On Fri, Apr 8, 2016 at 8:59 AM, Pjotr Prins <pjotr.public12@thebird.nl> wrote:
> On Tue, Apr 05, 2016 at 02:07:46PM +0100, Magnus Henoch wrote:
>>    Debian has included a patch that lets you use the environment variable
>>    SOURCE_DATE_EPOCH to fix the compile time, and thus obtain identical
>>    output (given the same compiler version and other things):

This is very hacky - it might work by accident but you'd want
stronger guarantees that if you compiled the same file
many times by the same compiler that you'd always get the same
object code file.

As I see things this is crucial to making reproducible builds.

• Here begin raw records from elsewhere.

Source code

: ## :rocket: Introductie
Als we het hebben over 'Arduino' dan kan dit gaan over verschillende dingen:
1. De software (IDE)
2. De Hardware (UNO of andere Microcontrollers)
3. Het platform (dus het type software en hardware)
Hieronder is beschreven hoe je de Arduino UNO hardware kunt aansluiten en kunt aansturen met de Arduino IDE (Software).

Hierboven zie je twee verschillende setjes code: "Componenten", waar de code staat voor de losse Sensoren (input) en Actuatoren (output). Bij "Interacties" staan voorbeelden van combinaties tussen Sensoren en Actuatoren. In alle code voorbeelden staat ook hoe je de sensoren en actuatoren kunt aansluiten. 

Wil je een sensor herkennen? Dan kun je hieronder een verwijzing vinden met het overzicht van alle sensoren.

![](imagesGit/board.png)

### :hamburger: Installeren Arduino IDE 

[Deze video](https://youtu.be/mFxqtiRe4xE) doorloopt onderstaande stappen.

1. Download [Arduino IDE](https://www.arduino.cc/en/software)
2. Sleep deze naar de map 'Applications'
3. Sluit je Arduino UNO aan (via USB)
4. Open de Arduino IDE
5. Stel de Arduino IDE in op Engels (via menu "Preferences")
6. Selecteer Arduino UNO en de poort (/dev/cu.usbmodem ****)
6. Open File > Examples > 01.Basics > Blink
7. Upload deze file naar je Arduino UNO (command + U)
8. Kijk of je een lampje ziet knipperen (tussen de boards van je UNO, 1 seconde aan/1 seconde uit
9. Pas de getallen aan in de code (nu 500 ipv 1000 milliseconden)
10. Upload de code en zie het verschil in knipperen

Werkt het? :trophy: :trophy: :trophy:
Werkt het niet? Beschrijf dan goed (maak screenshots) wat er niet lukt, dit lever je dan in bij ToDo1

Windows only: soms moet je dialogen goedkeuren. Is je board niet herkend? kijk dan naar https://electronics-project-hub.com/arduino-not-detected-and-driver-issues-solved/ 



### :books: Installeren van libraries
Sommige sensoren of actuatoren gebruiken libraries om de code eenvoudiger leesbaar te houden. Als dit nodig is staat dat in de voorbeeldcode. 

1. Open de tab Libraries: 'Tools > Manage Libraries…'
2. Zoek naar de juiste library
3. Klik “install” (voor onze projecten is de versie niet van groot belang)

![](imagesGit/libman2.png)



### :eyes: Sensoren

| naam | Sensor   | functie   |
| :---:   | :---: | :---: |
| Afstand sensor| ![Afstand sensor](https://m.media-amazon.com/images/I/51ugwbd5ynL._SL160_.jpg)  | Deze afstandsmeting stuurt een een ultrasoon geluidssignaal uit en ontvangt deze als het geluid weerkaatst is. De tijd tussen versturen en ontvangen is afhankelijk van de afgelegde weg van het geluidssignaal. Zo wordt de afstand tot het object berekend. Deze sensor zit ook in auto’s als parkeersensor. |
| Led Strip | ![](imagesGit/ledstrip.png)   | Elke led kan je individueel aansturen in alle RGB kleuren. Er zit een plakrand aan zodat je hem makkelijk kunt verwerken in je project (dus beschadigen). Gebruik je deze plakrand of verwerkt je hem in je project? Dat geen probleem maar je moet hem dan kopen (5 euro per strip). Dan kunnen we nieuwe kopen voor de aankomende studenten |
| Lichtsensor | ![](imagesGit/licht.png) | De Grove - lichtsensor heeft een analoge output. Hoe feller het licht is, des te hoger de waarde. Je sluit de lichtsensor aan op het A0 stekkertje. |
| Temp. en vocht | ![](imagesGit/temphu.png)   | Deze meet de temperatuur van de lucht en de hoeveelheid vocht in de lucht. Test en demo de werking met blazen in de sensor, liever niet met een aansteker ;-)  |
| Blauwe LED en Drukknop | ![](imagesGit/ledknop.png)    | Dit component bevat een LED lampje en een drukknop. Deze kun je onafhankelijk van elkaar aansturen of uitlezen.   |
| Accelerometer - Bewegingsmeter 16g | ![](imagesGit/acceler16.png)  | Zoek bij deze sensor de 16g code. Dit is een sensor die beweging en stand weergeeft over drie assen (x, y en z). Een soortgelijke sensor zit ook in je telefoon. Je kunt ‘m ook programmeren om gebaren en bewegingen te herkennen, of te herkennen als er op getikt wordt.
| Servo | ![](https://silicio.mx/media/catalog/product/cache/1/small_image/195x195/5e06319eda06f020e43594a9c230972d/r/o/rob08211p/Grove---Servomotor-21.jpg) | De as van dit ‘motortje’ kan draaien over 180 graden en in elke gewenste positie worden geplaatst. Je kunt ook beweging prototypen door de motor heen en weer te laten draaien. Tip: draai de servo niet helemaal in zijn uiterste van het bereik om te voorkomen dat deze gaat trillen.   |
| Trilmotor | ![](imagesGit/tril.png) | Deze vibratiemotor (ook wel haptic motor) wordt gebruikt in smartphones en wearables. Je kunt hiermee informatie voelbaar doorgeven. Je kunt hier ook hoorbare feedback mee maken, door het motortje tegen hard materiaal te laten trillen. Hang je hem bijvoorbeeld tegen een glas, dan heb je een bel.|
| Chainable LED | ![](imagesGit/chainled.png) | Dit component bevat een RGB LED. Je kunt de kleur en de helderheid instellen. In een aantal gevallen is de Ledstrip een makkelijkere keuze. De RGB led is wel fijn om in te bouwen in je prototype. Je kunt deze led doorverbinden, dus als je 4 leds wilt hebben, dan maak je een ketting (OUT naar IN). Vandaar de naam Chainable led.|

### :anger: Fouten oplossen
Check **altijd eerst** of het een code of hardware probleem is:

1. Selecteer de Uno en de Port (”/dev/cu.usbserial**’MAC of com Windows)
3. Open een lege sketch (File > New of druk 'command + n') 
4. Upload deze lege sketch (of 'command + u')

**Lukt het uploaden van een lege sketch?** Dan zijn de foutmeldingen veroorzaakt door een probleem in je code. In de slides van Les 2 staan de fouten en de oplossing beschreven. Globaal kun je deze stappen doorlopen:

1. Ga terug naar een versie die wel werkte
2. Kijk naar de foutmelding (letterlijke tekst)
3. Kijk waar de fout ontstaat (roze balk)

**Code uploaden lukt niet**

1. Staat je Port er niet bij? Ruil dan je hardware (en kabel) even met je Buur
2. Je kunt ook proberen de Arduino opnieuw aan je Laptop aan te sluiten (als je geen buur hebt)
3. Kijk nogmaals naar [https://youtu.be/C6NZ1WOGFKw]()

Having the
compilation time in the beam file is really bad (I don't remember if I did this,
but if so I apologise) - it should not matter what time you compiled the file.
If you want this information, stick it in a log file, or somewhere else.

If the beam file is uniquely determined by the version of the compiler,
the source and the macro definitons used when it was compiled then
we can use the SHA1 checksum of the beam file as a key, and inject the
code into a distributed hash table - this is the first step to making
a global
revision control system with strong guarantees on version consistency.

I see absolutely no reason for the dozens of different version and
revision control systems that pollute the planet when all that is
needed is a
DHT containing blogs identified by some checksum (like SHA1 or something).

>>    [1]https://bugs.debian.org/cgi-bin/bugreport.cgi?bug=795834
>>
>>    This was briefly discussed on this mailing list:
>>    [2]http://erlang.org/pipermail/erlang-questions/2015-January/082699.html
>
> You may have heard of GNU Guix, the modern (functional) package
> manager of the GNU project. We are trying to add Erlang and Elixir to
> Guix, but we are running into the problem that building the Erlang
> compiler is not deterministic and therefore not reproducible, i.e. the
> beam files contain time stamps.

Great - I've not looked at Guix but I've been following NiX - I've wanted
GitTorrent (= Git + Bit Torrent) so both these seem like a step in the
right direction.

Re the time stamps - you can post-process the beam code to remove
the time stamps, but I'd like stronger guarantees than that.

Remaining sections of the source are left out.